Provided information: Begin
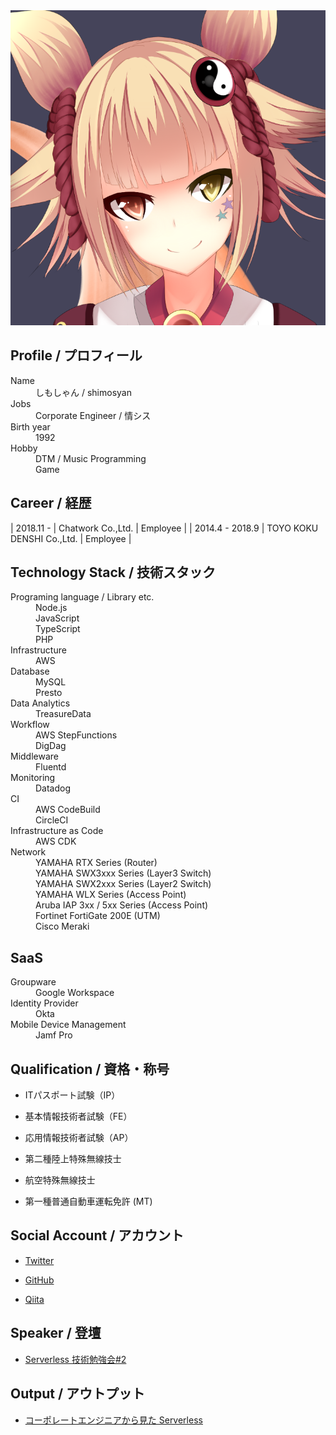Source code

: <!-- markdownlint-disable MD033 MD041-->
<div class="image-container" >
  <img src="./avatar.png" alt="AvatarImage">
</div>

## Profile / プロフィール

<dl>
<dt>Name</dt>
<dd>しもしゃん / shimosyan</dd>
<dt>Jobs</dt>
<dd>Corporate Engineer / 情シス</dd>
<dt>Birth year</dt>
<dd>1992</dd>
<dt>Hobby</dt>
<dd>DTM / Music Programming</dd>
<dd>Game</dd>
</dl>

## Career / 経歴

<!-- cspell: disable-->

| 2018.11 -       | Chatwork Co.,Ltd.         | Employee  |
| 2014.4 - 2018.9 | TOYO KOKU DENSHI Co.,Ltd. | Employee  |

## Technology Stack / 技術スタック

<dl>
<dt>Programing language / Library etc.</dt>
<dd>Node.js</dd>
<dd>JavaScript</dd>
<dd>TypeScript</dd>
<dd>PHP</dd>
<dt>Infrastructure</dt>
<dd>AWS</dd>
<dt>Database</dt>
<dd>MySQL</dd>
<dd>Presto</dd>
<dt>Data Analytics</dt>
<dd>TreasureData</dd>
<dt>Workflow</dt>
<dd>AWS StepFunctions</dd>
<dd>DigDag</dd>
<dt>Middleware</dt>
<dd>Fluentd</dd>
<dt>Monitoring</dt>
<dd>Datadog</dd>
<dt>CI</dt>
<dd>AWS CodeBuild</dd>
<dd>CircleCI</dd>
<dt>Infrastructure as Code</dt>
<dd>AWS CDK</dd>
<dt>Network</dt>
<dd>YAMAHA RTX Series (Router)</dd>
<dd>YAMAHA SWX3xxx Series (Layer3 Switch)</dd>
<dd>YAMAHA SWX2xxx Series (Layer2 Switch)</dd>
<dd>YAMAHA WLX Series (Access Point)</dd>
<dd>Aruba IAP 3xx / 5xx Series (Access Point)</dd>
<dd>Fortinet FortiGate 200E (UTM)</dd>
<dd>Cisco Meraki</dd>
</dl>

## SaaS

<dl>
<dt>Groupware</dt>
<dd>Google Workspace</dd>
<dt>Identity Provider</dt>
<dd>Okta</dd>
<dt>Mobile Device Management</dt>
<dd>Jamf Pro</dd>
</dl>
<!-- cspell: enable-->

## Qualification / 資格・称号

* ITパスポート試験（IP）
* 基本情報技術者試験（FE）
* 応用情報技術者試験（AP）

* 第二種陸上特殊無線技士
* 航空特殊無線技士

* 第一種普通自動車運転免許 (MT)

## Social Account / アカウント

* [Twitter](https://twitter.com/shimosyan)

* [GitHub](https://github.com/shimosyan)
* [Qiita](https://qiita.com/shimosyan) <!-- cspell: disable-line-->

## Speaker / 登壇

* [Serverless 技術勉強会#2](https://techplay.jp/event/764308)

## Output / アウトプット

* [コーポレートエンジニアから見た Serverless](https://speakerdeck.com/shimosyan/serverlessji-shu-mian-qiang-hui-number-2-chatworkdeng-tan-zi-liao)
Provided information: End
Provided information: Begin
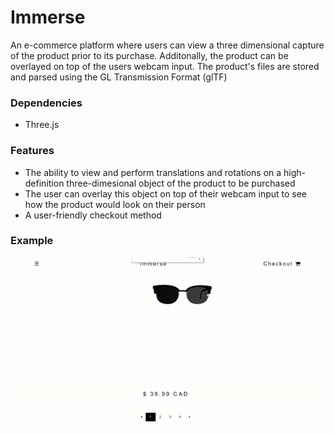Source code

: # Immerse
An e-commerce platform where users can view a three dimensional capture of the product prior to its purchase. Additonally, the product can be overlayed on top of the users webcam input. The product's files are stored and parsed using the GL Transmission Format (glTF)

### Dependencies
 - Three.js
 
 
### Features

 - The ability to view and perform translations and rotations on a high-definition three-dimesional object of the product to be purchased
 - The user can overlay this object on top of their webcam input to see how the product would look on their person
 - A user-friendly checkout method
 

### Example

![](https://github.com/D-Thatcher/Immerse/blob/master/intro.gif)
Provided information: End
Provided information: Begin
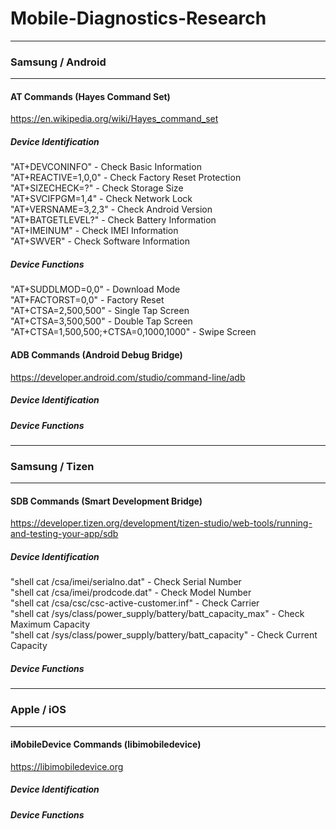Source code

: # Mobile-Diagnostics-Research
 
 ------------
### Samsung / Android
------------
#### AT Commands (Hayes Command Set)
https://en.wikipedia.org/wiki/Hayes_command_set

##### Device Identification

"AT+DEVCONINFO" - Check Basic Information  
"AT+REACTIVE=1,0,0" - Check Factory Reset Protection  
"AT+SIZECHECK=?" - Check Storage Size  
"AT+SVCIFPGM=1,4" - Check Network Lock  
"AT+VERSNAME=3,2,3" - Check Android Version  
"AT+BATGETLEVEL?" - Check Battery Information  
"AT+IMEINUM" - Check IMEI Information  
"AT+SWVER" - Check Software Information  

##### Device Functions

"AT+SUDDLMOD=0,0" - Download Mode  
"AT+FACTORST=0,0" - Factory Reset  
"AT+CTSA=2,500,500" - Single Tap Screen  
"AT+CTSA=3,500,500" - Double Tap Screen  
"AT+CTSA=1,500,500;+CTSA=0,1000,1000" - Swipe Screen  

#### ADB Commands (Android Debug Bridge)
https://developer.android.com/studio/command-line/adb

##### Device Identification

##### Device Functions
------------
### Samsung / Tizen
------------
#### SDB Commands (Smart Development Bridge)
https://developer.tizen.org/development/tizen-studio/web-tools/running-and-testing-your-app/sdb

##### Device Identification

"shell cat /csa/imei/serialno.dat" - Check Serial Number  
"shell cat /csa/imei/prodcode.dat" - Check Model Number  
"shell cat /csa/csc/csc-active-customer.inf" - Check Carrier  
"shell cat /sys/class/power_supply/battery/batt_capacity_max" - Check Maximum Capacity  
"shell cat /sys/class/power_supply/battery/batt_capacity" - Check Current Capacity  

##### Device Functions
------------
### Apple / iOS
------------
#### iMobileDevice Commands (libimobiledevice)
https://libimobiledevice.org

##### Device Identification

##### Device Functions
Provided information: End
What to work on:
Each line of the data that holds "Infrastructure" should be reported.

Exercise answer:
<dt>Infrastructure</dt>
<dt>Infrastructure as Code</dt>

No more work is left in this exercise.